Times-Picayune Goes Digital While Changes Prove Alienation from Community

Ideas and Issues
Facebooktwitterredditlinkedin
Times-Picayune Staff Meeting about Cuts

New Orleans    My hometown paper, the New Orleans Times-Picayune, suddenly announced after being scooped by the New York Times, their radical plans to cease being a paper.  They were less frank about their total desertion of New Orleans as their hometown, though their intentions are explicit.

Inarguably times have changed for daily newspapers and the economic climate is challenging and their business model has to adapt to a new reality.  I will grant them that their predicament is real, even while disagreeing that these are correct prescriptions.

This is a decision made solely about money.  The baloney their announcement trumpets about the “digital age” is simply balderdash, especially when it comes to New Orleans.   The Carr story for example cites a 2010 Kaiser Foundation report that 36% of city residents do not have internet access at home.   I actually believe the reality is worse than that, but what do I know, I refuse to capitalize the word “internet” and think it is very dear that the Times is so out of touch that they do, but that’s another story.  A close second is the Times-Picayune claim about their website.   It’s an abomination, and virtually impenetrable.  In a Catholic city like New Orleans, being forced to read the news daily on the existing site could only be comparable to a special kind of purgatory or one of the circles of Dante’s Hell.  They claim they are going to improve the site before their fall transition, so pray that they do though be mindful that they seem to also like it now, so this could be another slap down for the power of prayer as well.

Oh, and other thing about the money.  They claim that in cutting out four of the daily papers per week and going with three print additions that are popular with advertisers, they will be OK.  For those of us who subscribe at home, hey, they are going to reduce the monthly subscription cost by $2.00 or roughly 10%, while giving us less than half of what we were paying for.  Ignoring their explicit confession that the paper business only exists for advertisers rather than the community, what kind of math is that?  If I get the New York Times and Wall Street Journal at home along with the Times-Picayune, exactly why would I consider this a good deal?  Once abandoned, why would I have to finance the desertion?   Did I mention that there will also be staff cutbacks, though they have not revealed yet how deep?  Part of the new digital model is about cheaper pay for young, unemployed journalism majors and aggregation of items from other sites and news services, so goodbye longtime employees and hello more youngsters and interns!

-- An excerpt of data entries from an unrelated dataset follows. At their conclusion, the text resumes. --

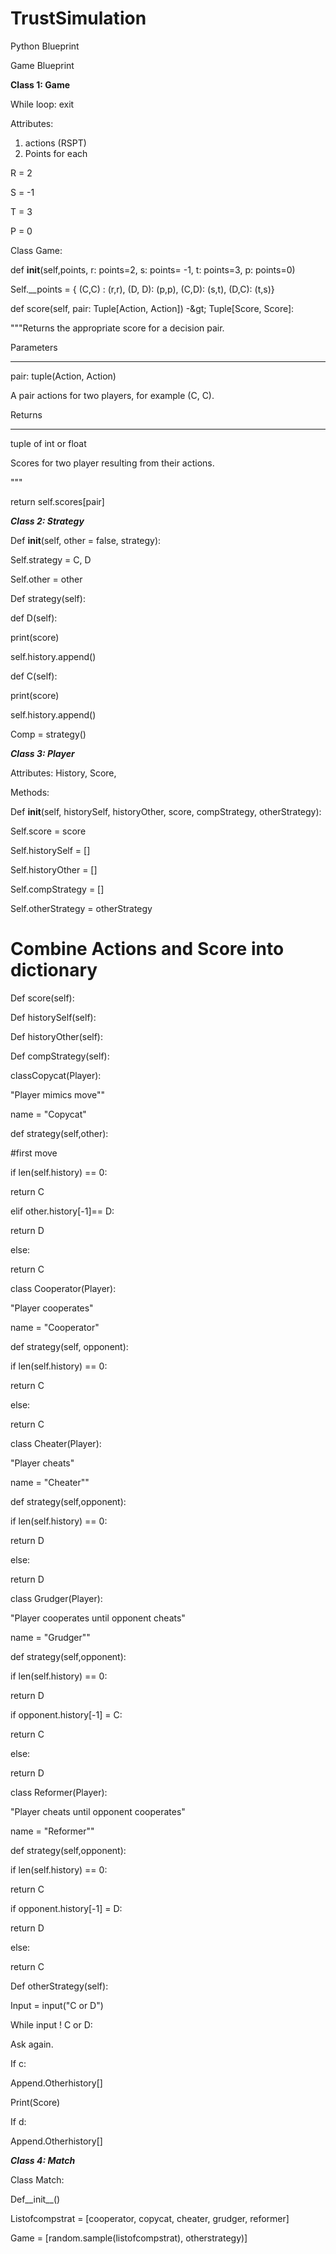 # TrustSimulation

Python Blueprint

Game Blueprint

**Class 1: Game**

While loop: exit

Attributes:

1. actions (RSPT)
2. Points for each

R = 2

S = -1

T = 3

P = 0

Class Game:

def __init__(self,points, r: points=2, s: points= -1, t: points=3, p: points=0)

Self.__points = { (C,C) : (r,r), (D, D): (p,p), (C,D): (s,t), (D,C): (t,s)}

def score(self, pair: Tuple[Action, Action]) -\&gt; Tuple[Score, Score]:

"""Returns the appropriate score for a decision pair.

Parameters

----------

pair: tuple(Action, Action)

A pair actions for two players, for example (C, C).

Returns

-------

tuple of int or float

Scores for two player resulting from their actions.

"""

return self.scores[pair]

***Class 2: Strategy***

Def __init__(self, other = false, strategy):

Self.strategy = C, D

Self.other = other

Def strategy(self):

def D(self):

print(score)

self.history.append()

def C(self):

print(score)

self.history.append()

Comp = strategy()

***Class 3: Player***

Attributes: History, Score,

Methods:

Def __init__(self, historySelf, historyOther, score, compStrategy, otherStrategy):

Self.score = score

Self.historySelf = []

Self.historyOther = []

Self.compStrategy = []

Self.otherStrategy = otherStrategy

# Combine Actions and Score into dictionary

Def score(self):

Def historySelf(self):

Def historyOther(self):

Def compStrategy(self):

  classCopycat(Player):

  "Player mimics move""

  name = "Copycat"

  def strategy(self,other):

  #first move

  if len(self.history) == 0:

  return C

  elif other.history[-1]== D:

  return D

  else:

  return C

  class Cooperator(Player):

  "Player cooperates"

  name = "Cooperator"

  def strategy(self, opponent):

  if len(self.history) == 0:

  return C

  else:

  return C

  class Cheater(Player):

  "Player cheats"

  name = "Cheater""

  def strategy(self,opponent):

  if len(self.history) == 0:

  return D

  else:

  return D

  class Grudger(Player):

  "Player cooperates until opponent cheats"

  name = "Grudger""

  def strategy(self,opponent):

  if len(self.history) == 0:

  return D

  if opponent.history[-1] = C:

  return C

  else:

  return D

  class Reformer(Player):

  "Player cheats until opponent cooperates"

  name = "Reformer""


def strategy(self,opponent):

if len(self.history) == 0:

return C

if opponent.history[-1] = D:

return D

else:

return C

Def otherStrategy(self):

Input = input(&quot;C or D&quot;)

While input ! C or D:

Ask again.

If c:

Append.Otherhistory[]

Print(Score)

If d:

Append.Otherhistory[]


***Class 4: Match***

Class Match:

Def__init__()

Listofcompstrat = [cooperator, copycat, cheater, grudger, reformer]

Game = [random.sample(listofcompstrat), otherstrategy)]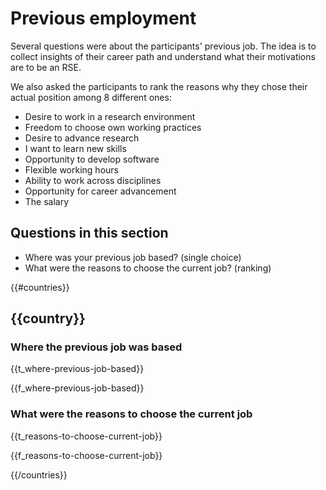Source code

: # Previous employment

Several questions were about the participants' previous job. The idea is to
collect insights of their career path and understand what their motivations are
to be an RSE.

We also asked the participants to rank the reasons why they chose their actual
position among 8 different ones:

* Desire to work in a research environment
* Freedom to choose own working practices
* Desire to advance research
* I want to learn new skills
* Opportunity to develop software
* Flexible working hours
* Ability to work across disciplines
* Opportunity for career advancement
* The salary

## Questions in this section

* Where was your previous job based? (single choice)
* What were the reasons to choose the current job? (ranking)

{{#countries}}

## {{country}}

### Where the previous job was based

{{t_where-previous-job-based}}

{{f_where-previous-job-based}}

### What were the reasons to choose the current job

{{t_reasons-to-choose-current-job}}

{{f_reasons-to-choose-current-job}}

{{/countries}}
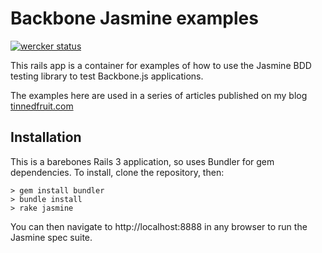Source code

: # Backbone Jasmine examples

[![wercker status](https://app.wercker.com/status/88432e74eed748b7d86939591218d2db/m "wercker status")](https://app.wercker.com/project/bykey/88432e74eed748b7d86939591218d2db)

This rails app is a container for examples of how to use the Jasmine BDD testing library to test Backbone.js applications.

The examples here are used in a series of articles published on my blog [tinnedfruit.com](http://tinnedfruit.com/2011/03/03/testing-backbone-apps-with-jasmine-sinon.html)

## Installation

This is a barebones Rails 3 application, so uses Bundler for gem dependencies. To install, clone the repository, then:

    > gem install bundler
    > bundle install
    > rake jasmine

You can then navigate to http://localhost:8888 in any browser to run the Jasmine spec suite.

This is not about me though or the protestors the paper is reporting are massing in fancy living rooms in the Garden District among the 1%, because neither of us is typical of the New Orleans community, which the paper should have learned to serve, especially after Katrina.   Newspaper audit reports regularly tout that New Orleans has the highest percentage of newspaper readers of any daily paper in the country.  Why doesn’t that mean something in the search for the new business model?  After Katrina I can remember the advantages of waking up early and still sometimes standing in line to pick up the Times-Picayune in Baton Rouge’s Spanish Town neighborhood when it was essentially nothing more than a broadsheet on stapled Xerox paper, solely because it was the only way to get real local news from New Orleans.  That’s the point of a “hometown newspaper.”  When I’m out of the country for weeks at a time, I still read each paper from the stack on my return.  Living in a community, local news is critical.  The new Times-Picayune decision to abandon the community and their public service responsibility, to at least provide local news in the haphazard and uneven way they have done so, still has value.

If we accept that a new business model is required, and that seems inarguable, what are some of the elements?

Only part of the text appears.